VANCOUVER, March 31 /CNW/ - HIP Energy Corporation (OTC: BB - "HIPCF") (the "Company") is pleased to announce that its wholly owned subsidiary HIP Energy (Texas) Inc. has entered into an Asset Purchase Agreement with each of HIP Energy Resource Limited ("HIPER") and its wholly owned subsidiary Equi Energy LLC., pursuant to which the Company acquired ownership of 50 existing oil and gas well bores held by HIPER located in West Texas, and 1 well and well bore located in Central Texas. In addition, the Company will within 12 months be transferred for no additional consideration legal title to an additional 41 wells and well bores in East Texas and 60 wells and well bores in Louisiana, USA. As consideration for the sale and transfer of the initial 50 well bores in West Texas and the 41 East Texas and 60 Louisiana well bores, held by HIPER. HIPER received 20 million common shares of the Company as consideration for the sale of the well bores. In consideration of the transfer of the Opal 1 Well in Central Texas, the Company agreed to pay HIPER its accrued development, equipment and lease operating costs incurred on the Opal 1 Well. These cost will be paid on a declining basis from any oil and gas production revenues received by the Company generated on the Opal Wells(s) in excess of 20 bbl oil or gas equivalent per day, using the HIP Technology. The Asset Purchase Agreement closed effective March 30, 2010.
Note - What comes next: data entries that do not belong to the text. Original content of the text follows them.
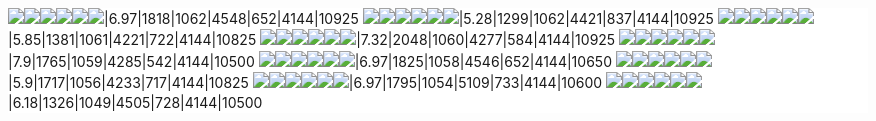 ![](/item/3153.png)![](/item/3036.png)![](/item/6696.png)![](/item/1001.png)![](/item/1055.png)![](/item/1037.png)|6.97|1818|1062|4548|652|4144|10925
![](/item/3153.png)![](/item/3095.png)![](/item/6672.png)![](/item/1001.png)![](/item/1055.png)![](/item/1037.png)|5.28|1299|1062|4421|837|4144|10925
![](/item/3124.png)![](/item/3087.png)![](/item/6676.png)![](/item/1001.png)![](/item/1055.png)![](/item/1037.png)|5.85|1381|1061|4221|722|4144|10825
![](/item/6671.png)![](/item/3036.png)![](/item/3004.png)![](/item/1001.png)![](/item/1055.png)![](/item/1037.png)|7.32|2048|1060|4277|584|4144|10925
![](/item/6671.png)![](/item/3036.png)![](/item/3087.png)![](/item/1001.png)![](/item/1055.png)![](/item/1036.png)|7.9|1765|1059|4285|542|4144|10500
![](/item/3153.png)![](/item/3036.png)![](/item/3179.png)![](/item/1001.png)![](/item/1055.png)![](/item/1038.png)|6.97|1825|1058|4546|652|4144|10650
![](/item/3124.png)![](/item/3033.png)![](/item/6676.png)![](/item/1001.png)![](/item/1055.png)![](/item/1037.png)|5.9|1717|1056|4233|717|4144|10825
![](/item/3153.png)![](/item/3036.png)![](/item/3072.png)![](/item/1001.png)![](/item/1055.png)![](/item/1036.png)|6.97|1795|1054|5109|733|4144|10600
![](/item/3124.png)![](/item/3087.png)![](/item/3072.png)![](/item/1001.png)![](/item/1055.png)![](/item/1036.png)|6.18|1326|1049|4505|728|4144|10500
In addition the Company is pleased to announce that on March 30, 2010 the Company, through its wholly owned subsidiary HIP Energy (Nevada) Corporation, completed the acquisition of a "worldwide exclusive right" to the proprietary "HIP Down Hole Oil and Gas Enhancement Technology" pursuant to the terms of a License Agreement with HIP Technology Limited ("HIPTL") and its subsidiary Group Rich Development Limited. This patented oil and gas recovery technology process was developed by Mr. Peter Noonan of Texas, USA over some 20 + years. Simply stated the HIP Technology is a proprietary down hole oil and gas technology designed and developed to increase oil and gas production from non-commercial, uneconomic, depleted or damaged well bores and oil and gas reservoirs. Under the License Agreement, the Company has obtained the exclusive right to use the HIP Technology for any and all commercial applications, including the use and application of the technology on the initial 51 well bores, the additional 101 well bores acquired by the Company under the Asset Purchase Agreement and any and all other commercial applications of the HIP Technology, including any and all after acquired oil and gas well bores, be they acquired by HIPER or the Company by way of purchase, joint venture, license or otherwise.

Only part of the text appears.